- PROBLEM TO SOLVE:
Please copy every record below exactly, but leave the pictures out.

===== EXTRACTED MATERIAL

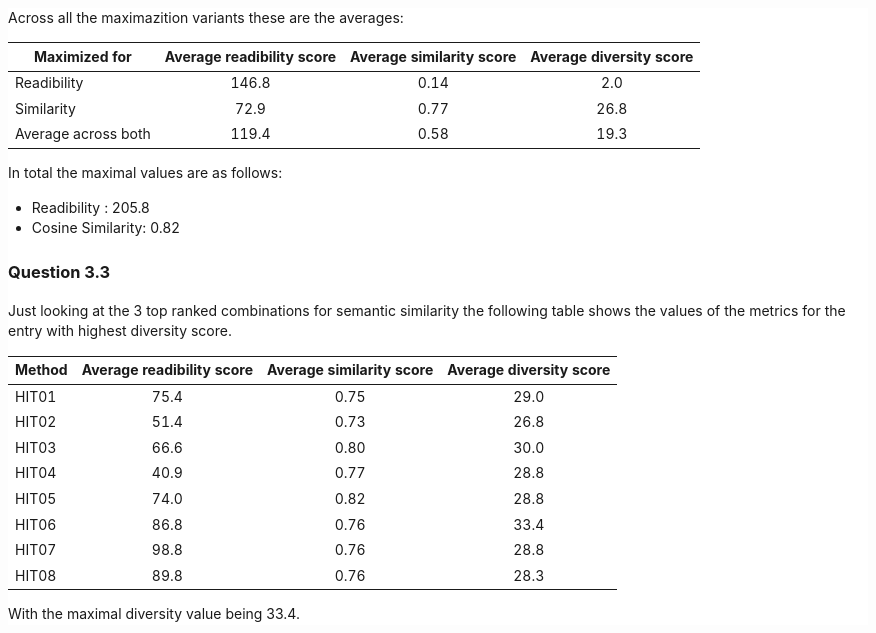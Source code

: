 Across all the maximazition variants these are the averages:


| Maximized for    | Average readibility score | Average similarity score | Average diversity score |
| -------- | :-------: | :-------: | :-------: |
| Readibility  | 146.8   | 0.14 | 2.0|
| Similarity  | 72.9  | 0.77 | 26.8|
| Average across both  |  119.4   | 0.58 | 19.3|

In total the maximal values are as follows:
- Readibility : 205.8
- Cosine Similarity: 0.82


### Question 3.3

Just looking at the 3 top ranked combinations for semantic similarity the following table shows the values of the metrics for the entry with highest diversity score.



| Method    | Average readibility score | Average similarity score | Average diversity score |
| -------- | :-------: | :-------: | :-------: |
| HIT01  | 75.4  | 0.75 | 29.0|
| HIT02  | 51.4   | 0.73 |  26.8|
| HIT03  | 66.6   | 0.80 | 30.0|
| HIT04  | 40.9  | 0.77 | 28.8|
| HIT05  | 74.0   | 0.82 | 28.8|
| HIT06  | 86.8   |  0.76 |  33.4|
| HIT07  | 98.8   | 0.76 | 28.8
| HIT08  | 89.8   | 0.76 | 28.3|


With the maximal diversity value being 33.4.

==========

- SOLUTION TO THIS PROBLEM:
Source code

: Across all the maximazition variants these are the averages:


| Maximized for    | Average readibility score | Average similarity score | Average diversity score |
| -------- | :-------: | :-------: | :-------: |
| Readibility  | 146.8   | 0.14 | 2.0|
| Similarity  | 72.9  | 0.77 | 26.8|
| Average across both  |  119.4   | 0.58 | 19.3|

In total the maximal values are as follows:
- Readibility : 205.8
- Cosine Similarity: 0.82


### Question 3.3

Just looking at the 3 top ranked combinations for semantic similarity the following table shows the values of the metrics for the entry with highest diversity score.



| Method    | Average readibility score | Average similarity score | Average diversity score |
| -------- | :-------: | :-------: | :-------: |
| HIT01  | 75.4  | 0.75 | 29.0|
| HIT02  | 51.4   | 0.73 |  26.8|
| HIT03  | 66.6   | 0.80 | 30.0|
| HIT04  | 40.9  | 0.77 | 28.8|
| HIT05  | 74.0   | 0.82 | 28.8|
| HIT06  | 86.8   |  0.76 |  33.4|
| HIT07  | 98.8   | 0.76 | 28.8
| HIT08  | 89.8   | 0.76 | 28.3|


With the maximal diversity value being 33.4.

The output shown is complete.